**Input material:**
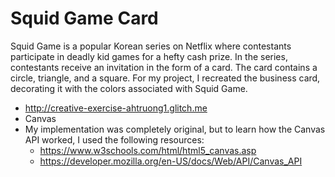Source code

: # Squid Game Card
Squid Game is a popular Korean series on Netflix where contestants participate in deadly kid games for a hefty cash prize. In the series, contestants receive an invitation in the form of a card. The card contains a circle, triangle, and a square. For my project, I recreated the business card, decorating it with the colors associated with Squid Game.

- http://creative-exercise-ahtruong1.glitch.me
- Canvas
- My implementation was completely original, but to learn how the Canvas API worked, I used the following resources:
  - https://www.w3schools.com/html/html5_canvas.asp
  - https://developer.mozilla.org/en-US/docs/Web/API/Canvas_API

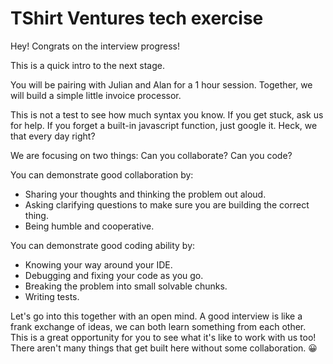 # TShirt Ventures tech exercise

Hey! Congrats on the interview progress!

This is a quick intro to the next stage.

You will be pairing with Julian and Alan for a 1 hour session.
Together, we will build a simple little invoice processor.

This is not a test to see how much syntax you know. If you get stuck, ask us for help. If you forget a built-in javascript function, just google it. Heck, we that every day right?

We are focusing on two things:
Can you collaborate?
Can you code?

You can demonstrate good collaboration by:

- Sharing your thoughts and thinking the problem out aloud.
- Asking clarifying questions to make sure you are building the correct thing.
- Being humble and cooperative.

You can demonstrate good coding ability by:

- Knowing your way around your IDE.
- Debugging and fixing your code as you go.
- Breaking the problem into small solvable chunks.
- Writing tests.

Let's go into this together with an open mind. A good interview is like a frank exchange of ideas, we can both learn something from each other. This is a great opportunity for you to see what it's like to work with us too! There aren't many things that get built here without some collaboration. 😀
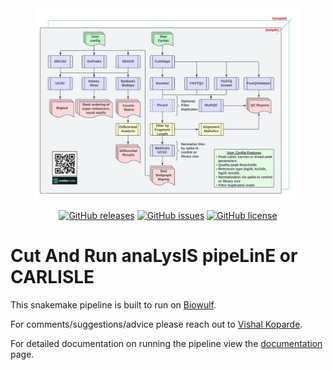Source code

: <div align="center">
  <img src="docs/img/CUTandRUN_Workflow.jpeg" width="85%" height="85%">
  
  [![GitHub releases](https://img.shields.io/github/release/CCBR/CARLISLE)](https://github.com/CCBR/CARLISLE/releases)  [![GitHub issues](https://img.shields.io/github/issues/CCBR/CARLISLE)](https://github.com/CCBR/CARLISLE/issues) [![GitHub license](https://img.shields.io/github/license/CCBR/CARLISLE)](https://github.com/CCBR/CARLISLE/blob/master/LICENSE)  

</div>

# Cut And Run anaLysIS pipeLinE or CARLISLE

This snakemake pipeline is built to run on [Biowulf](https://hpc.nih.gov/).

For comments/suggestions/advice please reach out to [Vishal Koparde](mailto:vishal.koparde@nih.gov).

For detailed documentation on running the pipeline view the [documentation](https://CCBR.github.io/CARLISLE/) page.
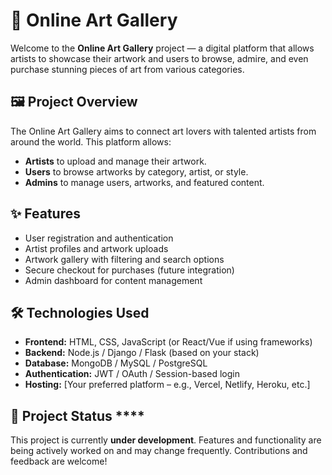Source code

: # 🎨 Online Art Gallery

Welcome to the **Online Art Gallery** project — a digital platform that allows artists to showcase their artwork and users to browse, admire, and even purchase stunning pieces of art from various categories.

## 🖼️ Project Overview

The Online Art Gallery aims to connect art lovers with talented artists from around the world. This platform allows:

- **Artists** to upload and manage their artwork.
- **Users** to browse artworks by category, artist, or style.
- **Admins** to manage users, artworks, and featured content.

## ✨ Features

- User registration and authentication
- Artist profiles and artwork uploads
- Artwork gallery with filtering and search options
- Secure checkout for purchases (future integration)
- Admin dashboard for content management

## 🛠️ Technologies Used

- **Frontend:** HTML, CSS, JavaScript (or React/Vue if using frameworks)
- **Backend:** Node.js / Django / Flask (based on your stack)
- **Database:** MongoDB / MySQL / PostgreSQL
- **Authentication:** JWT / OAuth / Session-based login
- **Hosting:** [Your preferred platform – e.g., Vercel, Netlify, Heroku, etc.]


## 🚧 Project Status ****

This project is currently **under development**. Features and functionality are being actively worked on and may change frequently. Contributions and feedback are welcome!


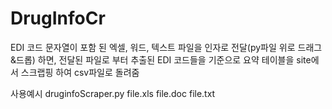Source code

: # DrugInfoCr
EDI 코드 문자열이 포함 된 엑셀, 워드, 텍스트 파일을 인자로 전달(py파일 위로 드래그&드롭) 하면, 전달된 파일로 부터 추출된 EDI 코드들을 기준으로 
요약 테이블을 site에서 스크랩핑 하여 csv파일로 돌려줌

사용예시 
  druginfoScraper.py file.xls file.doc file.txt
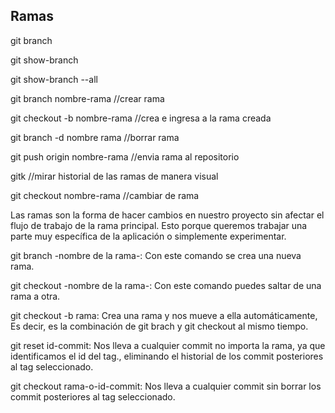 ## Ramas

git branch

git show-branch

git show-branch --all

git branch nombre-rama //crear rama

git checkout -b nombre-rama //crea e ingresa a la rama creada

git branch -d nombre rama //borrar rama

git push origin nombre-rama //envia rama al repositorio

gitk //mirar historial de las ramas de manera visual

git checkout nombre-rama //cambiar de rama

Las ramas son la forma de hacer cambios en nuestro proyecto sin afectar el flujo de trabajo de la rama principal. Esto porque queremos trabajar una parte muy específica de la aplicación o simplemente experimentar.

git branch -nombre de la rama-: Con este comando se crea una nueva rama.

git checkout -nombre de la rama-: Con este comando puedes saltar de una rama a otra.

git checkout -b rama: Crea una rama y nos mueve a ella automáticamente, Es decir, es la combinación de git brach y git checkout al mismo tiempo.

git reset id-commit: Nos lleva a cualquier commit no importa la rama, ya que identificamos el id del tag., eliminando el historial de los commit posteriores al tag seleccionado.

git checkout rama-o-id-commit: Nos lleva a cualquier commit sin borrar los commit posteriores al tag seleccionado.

**Your assignment:** Print exactly the lines above from the one with "This is a quick intro to the next stage." to the one with "- Sharing your", including both.

**Response box:**
This is a quick intro to the next stage.

You will be pairing with Julian and Alan for a 1 hour session.
Together, we will build a simple little invoice processor.

This is not a test to see how much syntax you know. If you get stuck, ask us for help. If you forget a built-in javascript function, just google it. Heck, we that every day right?

We are focusing on two things:
Can you collaborate?
Can you code?

You can demonstrate good collaboration by:

- Sharing your thoughts and thinking the problem out aloud.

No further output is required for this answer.